AH: Our Markon team always searches for innovative solutions for our customers. We work closely with our supplier partners to identify where we can save time, labor, freight, and energy, as well as reduce food waste—and our new leek product conforms to each of these criteria. Our marketing group constantly monitors new trends, and packing leeks in a smaller, sustainable pack size reduces waste in landfills through the trimmed tops and by producing less packaging.

Therefore, Markon First Crop Trimmed Leeks provides a quality solution to our customers and the environment as well.
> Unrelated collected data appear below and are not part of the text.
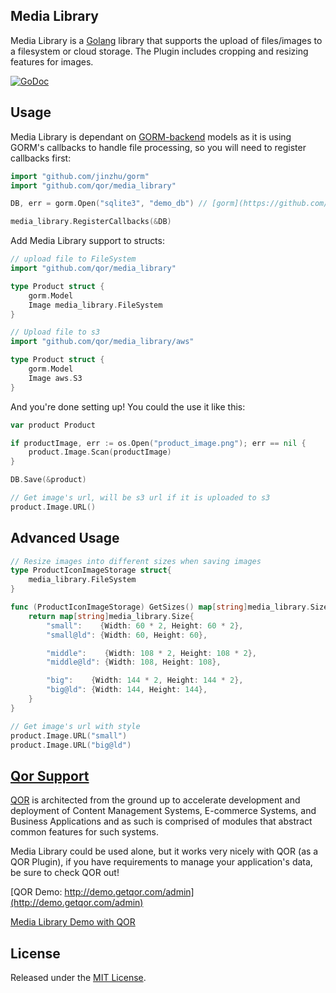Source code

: ## Media Library

Media Library is a [Golang](http://golang.org/) library that supports the upload of files/images to a filesystem or cloud storage. The Plugin includes cropping and resizing features for images.

[![GoDoc](https://godoc.org/github.com/qor/media_library?status.svg)](https://godoc.org/github.com/qor/media_library)

## Usage

Media Library is dependant on [GORM-backend](https://github.com/jinzhu/gorm) models as it is using GORM's callbacks to handle file processing, so you will need to register callbacks first:

```go
import "github.com/jinzhu/gorm"
import "github.com/qor/media_library"

DB, err = gorm.Open("sqlite3", "demo_db") // [gorm](https://github.com/jinzhu/gorm)

media_library.RegisterCallbacks(&DB)
```

Add Media Library support to structs:

```go
// upload file to FileSystem
import "github.com/qor/media_library"

type Product struct {
	gorm.Model
	Image media_library.FileSystem
}

// Upload file to s3
import "github.com/qor/media_library/aws"

type Product struct {
	gorm.Model
	Image aws.S3
}
```

And you're done setting up! You could the use it like this:

```go
var product Product

if productImage, err := os.Open("product_image.png"); err == nil {
	product.Image.Scan(productImage)
}

DB.Save(&product)

// Get image's url, will be s3 url if it is uploaded to s3
product.Image.URL()
```

## Advanced Usage

```go
// Resize images into different sizes when saving images
type ProductIconImageStorage struct{
	media_library.FileSystem
}

func (ProductIconImageStorage) GetSizes() map[string]media_library.Size {
	return map[string]media_library.Size{
		"small":    {Width: 60 * 2, Height: 60 * 2},
		"small@ld": {Width: 60, Height: 60},

		"middle":    {Width: 108 * 2, Height: 108 * 2},
		"middle@ld": {Width: 108, Height: 108},

		"big":    {Width: 144 * 2, Height: 144 * 2},
		"big@ld": {Width: 144, Height: 144},
	}
}

// Get image's url with style
product.Image.URL("small")
product.Image.URL("big@ld")
```

## [Qor Support](https://github.com/qor/qor)

[QOR](http://getqor.com) is architected from the ground up to accelerate development and deployment of Content Management Systems, E-commerce Systems, and Business Applications and as such is comprised of modules that abstract common features for such systems.

Media Library could be used alone, but it works very nicely with QOR (as a QOR Plugin), if you have requirements to manage your application's data, be sure to check QOR out!

[QOR Demo:  http://demo.getqor.com/admin](http://demo.getqor.com/admin)

[Media Library Demo with QOR](http://demo.getqor.com/admin/products/1)

## License

Released under the [MIT License](http://opensource.org/licenses/MIT).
MDC: Looking ahead to even more accomplishments, can you give me an idea of what Markon is working on or goals it might have going into the new year? How has the past year influenced your ideas for the next?
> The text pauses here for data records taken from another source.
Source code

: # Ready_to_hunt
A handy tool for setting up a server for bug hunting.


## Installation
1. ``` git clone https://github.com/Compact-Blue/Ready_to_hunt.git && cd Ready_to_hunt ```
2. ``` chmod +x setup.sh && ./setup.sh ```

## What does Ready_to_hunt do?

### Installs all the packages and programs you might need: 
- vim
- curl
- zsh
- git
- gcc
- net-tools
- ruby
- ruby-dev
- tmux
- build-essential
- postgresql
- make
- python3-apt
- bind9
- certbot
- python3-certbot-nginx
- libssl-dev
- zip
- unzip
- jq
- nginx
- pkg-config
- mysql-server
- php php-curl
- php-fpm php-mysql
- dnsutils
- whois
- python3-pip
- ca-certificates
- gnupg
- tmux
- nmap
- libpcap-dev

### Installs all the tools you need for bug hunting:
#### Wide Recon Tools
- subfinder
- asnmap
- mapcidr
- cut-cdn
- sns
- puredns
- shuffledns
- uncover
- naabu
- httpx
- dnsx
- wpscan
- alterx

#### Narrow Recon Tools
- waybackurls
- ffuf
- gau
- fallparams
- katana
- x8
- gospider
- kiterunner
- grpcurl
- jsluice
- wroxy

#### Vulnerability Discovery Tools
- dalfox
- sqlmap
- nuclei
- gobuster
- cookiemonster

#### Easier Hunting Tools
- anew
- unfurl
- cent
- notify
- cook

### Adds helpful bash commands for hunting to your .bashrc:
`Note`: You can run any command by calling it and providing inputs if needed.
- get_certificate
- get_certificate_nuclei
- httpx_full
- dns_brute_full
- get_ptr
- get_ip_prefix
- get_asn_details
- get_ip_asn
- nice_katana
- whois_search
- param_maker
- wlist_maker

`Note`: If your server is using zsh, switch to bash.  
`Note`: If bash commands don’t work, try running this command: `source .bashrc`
AH: We’ll continue to stay focused on trends and efforts to assist our members and customers.

We’ll also invest in technology to ensure we stay efficient and cost-effective. You’ll see continued efforts in important areas ranging from sustainability to labor savings. Despite the pandemic, we continued to partner with berry suppliers to eliminate plastic supply chain waste. So far in 2021, we’ve eliminated over 60 tons of plastic, which would clog landfills or pollute other channels.
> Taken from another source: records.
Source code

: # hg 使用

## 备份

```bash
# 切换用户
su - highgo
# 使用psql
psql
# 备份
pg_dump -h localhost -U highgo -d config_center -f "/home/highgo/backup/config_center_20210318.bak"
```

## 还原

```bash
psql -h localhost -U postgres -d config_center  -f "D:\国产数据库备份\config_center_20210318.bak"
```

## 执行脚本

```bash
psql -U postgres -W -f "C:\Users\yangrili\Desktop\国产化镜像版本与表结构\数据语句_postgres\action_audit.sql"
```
In terms of labor savings, you’ll see more Ready-Set-Serve products to save time in kitchens where, frankly, there just isn’t any available labor. We expect labor will remain an issue throughout 2022, and we retooled our Ready-Set-Serve line to better position these products. With less prep and waste, kitchens can move faster, get more creative, and save money in their food budgets. Markon plans to continue investing in innovation around lightly prepped options to minimize this costly labor and provide solutions to help chefs focus on creativity. Regardless of what happens throughout North America in 2022, expect Markon to lead the foodservice industry.

As we enter the frenzy of the holiday season, generosity and gratitude herald a time of renewal and rebirth at year’s end. And while time is one thing we cannot get back, it is certainly something Markon can look back on, gleaning what it needs to ensure that whatever is on the horizon can be handled.

Just as it always has. Just as it will continue to do.